*** Begin section ***
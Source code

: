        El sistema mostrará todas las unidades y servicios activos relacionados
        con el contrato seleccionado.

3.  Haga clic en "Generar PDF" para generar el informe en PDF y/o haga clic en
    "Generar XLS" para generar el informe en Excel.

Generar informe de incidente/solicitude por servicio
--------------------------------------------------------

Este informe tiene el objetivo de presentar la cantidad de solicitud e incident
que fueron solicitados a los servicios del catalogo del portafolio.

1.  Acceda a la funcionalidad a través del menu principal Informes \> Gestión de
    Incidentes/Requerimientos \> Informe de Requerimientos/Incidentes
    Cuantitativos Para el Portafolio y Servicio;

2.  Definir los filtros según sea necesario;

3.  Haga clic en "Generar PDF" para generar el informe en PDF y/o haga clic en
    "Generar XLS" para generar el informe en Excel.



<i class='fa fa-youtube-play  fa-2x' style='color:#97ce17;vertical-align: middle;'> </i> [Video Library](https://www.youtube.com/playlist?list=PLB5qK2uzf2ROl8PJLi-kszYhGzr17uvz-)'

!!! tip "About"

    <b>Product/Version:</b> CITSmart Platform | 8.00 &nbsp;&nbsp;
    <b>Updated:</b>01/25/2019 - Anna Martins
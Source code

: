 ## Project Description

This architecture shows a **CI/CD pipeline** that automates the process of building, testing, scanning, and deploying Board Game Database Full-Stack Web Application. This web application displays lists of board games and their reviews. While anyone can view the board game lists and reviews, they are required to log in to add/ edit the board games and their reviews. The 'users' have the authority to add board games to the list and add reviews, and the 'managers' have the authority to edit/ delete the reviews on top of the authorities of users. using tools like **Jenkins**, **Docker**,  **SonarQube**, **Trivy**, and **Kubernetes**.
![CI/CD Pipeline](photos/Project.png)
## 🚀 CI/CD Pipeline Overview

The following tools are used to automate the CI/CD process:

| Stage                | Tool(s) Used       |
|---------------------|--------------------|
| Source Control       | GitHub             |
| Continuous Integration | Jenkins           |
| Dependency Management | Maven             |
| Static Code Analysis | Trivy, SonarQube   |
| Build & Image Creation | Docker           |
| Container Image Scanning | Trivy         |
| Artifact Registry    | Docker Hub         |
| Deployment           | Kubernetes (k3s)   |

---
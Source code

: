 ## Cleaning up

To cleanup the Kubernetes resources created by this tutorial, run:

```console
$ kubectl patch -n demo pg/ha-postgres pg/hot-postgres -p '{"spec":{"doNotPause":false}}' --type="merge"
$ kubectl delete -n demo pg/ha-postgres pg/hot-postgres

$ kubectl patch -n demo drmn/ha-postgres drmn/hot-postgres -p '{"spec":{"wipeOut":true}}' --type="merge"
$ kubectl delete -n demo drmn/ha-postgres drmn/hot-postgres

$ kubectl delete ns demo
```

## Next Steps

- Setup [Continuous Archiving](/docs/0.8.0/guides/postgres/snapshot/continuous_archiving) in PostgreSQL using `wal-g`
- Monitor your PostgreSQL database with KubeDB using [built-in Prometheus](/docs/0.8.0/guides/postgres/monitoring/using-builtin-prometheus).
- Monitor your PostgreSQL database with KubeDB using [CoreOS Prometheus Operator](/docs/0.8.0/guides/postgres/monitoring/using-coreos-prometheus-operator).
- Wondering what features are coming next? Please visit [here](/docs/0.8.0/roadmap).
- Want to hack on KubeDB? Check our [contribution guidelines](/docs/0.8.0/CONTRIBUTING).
*** End section ***
▸ **To do**
The answer must be every line from the records above that contains "prometheus".

▸ **Task solution**
- Monitor your PostgreSQL database with KubeDB using [built-in Prometheus](/docs/0.8.0/guides/postgres/monitoring/using-builtin-prometheus).
- Monitor your PostgreSQL database with KubeDB using [CoreOS Prometheus Operator](/docs/0.8.0/guides/postgres/monitoring/using-coreos-prometheus-operator).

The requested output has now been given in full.